Yet it’s also only fair to point out that Europe is struggling today. The U.S. economy last year grew six times as fast as in the European Union, 2.5 percent to 0.4 percent...

...by one European calculation, if economies continue to grow at the current pace, by 2035 the average American and the average European will be as far apart economically as the average European and Indian are today...

The upshot is growing concern about Europe’s “competitiveness crisis.” At this summer’s Trilateral Commission gathering, in Brussels, I heard again and again variants of the idea that “America innovates” while “Europe regulates.”

Kristof definitely isn't the only person out there making this case. A few months ago the CEO of a Norwegian oil fund made a similar case.
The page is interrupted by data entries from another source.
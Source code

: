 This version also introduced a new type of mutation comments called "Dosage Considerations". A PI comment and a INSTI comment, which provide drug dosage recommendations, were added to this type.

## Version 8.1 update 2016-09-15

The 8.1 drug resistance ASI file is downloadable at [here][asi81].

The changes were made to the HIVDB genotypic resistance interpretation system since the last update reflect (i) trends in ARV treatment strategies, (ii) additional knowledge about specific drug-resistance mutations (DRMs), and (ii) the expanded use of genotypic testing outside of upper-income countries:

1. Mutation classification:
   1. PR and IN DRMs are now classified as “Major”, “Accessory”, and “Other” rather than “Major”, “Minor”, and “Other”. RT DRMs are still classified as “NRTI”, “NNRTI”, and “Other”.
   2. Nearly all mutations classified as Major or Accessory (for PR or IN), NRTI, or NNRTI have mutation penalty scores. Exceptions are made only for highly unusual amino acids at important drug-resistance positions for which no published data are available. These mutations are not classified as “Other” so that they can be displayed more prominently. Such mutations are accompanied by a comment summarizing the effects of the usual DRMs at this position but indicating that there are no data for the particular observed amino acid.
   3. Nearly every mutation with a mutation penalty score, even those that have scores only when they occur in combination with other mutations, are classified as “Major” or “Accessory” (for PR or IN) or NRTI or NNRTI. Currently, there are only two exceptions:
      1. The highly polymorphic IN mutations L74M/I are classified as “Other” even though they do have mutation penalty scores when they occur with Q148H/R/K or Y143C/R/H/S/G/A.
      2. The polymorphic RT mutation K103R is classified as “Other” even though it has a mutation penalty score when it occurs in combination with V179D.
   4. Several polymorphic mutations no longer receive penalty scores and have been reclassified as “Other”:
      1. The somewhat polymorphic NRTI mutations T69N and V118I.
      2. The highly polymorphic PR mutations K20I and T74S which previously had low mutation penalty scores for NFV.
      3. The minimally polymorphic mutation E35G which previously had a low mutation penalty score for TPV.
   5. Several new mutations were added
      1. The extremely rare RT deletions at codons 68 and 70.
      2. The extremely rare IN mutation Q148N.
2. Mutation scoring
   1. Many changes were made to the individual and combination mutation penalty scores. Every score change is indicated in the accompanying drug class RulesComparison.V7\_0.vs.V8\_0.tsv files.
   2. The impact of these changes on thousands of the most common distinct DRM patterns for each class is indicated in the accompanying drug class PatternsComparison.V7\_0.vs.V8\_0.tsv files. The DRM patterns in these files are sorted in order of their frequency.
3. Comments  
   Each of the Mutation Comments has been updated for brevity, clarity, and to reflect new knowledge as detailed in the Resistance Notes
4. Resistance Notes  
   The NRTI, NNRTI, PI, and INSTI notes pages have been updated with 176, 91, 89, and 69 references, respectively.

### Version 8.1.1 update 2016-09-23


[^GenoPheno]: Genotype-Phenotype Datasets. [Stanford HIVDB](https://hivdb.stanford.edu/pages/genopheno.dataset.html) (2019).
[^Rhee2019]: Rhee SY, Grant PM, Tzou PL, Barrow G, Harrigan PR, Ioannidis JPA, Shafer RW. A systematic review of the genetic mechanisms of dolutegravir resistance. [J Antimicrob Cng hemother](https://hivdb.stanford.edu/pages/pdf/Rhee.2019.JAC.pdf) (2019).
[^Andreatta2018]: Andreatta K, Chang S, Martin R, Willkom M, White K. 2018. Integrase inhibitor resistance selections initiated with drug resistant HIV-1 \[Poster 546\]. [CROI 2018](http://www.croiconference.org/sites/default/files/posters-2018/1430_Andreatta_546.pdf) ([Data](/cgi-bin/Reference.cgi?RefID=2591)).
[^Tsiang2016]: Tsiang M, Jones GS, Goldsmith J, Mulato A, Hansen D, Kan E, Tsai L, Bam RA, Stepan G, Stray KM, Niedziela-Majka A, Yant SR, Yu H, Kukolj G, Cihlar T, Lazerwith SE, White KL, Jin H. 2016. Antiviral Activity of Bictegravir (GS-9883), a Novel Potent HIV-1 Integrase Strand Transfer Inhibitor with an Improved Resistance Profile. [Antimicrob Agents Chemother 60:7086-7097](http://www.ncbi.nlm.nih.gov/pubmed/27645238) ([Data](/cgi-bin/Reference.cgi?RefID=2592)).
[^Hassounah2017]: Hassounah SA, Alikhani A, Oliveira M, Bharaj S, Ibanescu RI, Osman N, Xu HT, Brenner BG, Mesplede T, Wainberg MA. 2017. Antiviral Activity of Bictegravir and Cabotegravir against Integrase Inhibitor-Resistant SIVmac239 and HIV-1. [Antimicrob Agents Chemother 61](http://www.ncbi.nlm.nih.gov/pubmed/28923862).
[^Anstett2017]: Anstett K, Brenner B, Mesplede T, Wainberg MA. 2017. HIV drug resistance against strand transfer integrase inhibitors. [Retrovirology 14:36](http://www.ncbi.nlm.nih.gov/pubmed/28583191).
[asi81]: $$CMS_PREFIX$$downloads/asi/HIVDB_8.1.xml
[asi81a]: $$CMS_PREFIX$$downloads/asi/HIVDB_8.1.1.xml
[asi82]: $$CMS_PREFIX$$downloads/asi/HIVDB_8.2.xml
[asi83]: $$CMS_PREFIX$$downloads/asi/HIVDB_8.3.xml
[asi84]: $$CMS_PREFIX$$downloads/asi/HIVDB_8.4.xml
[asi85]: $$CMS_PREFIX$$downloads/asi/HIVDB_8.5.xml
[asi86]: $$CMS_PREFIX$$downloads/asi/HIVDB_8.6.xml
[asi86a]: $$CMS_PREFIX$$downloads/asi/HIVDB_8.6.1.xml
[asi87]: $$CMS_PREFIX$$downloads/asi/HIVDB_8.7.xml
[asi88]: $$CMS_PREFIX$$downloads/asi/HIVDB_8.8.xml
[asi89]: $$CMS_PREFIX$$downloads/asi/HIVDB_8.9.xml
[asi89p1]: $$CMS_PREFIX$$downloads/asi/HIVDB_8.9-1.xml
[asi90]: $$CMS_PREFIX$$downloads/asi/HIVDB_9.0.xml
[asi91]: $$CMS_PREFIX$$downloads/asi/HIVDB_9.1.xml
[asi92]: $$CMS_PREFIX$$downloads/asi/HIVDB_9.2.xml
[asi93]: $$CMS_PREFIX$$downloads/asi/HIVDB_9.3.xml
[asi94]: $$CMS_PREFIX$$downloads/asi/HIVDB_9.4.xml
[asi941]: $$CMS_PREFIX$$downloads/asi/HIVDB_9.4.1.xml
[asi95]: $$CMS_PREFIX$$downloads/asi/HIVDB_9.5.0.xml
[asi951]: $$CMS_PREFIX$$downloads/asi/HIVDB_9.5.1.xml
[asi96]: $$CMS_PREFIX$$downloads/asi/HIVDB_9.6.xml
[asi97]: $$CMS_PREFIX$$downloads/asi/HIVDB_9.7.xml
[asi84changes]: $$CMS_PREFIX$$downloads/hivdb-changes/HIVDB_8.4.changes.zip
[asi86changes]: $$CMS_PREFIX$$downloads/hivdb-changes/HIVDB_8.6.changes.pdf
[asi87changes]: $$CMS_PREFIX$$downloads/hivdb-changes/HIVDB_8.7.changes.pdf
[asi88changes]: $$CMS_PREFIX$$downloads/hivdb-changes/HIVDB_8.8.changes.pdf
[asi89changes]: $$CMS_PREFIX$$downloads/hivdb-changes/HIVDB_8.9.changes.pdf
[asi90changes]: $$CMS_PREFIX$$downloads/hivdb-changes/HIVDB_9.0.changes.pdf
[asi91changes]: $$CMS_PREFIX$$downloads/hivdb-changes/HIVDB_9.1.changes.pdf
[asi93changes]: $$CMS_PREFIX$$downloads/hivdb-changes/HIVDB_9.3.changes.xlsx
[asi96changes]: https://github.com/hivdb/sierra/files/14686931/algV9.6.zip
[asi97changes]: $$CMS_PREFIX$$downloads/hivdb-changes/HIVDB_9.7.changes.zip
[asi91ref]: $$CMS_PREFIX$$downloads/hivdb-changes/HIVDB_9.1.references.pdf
Nicolai Tangen, chief executive of the $1.6tn fund, told the Financial Times it was “worrisome” that American companies were outpacing their European rivals on innovation and technology, leading to vast outperformance of US shares in the past decade.

“There’s a mindset issue in terms of acceptance of mistakes and risks. You go bust in America, you get another chance. In Europe, you’re dead,” he said, adding that there was also a difference in “the general level of ambition. We are not very ambitious. I should be careful about talking about work-life balance, but the Americans just work harder.”...

“I’m not saying it’s good but in America you have a lot of AI and no regulation, in Europe you have no AI and a lot of regulation. It’s interesting,” he added.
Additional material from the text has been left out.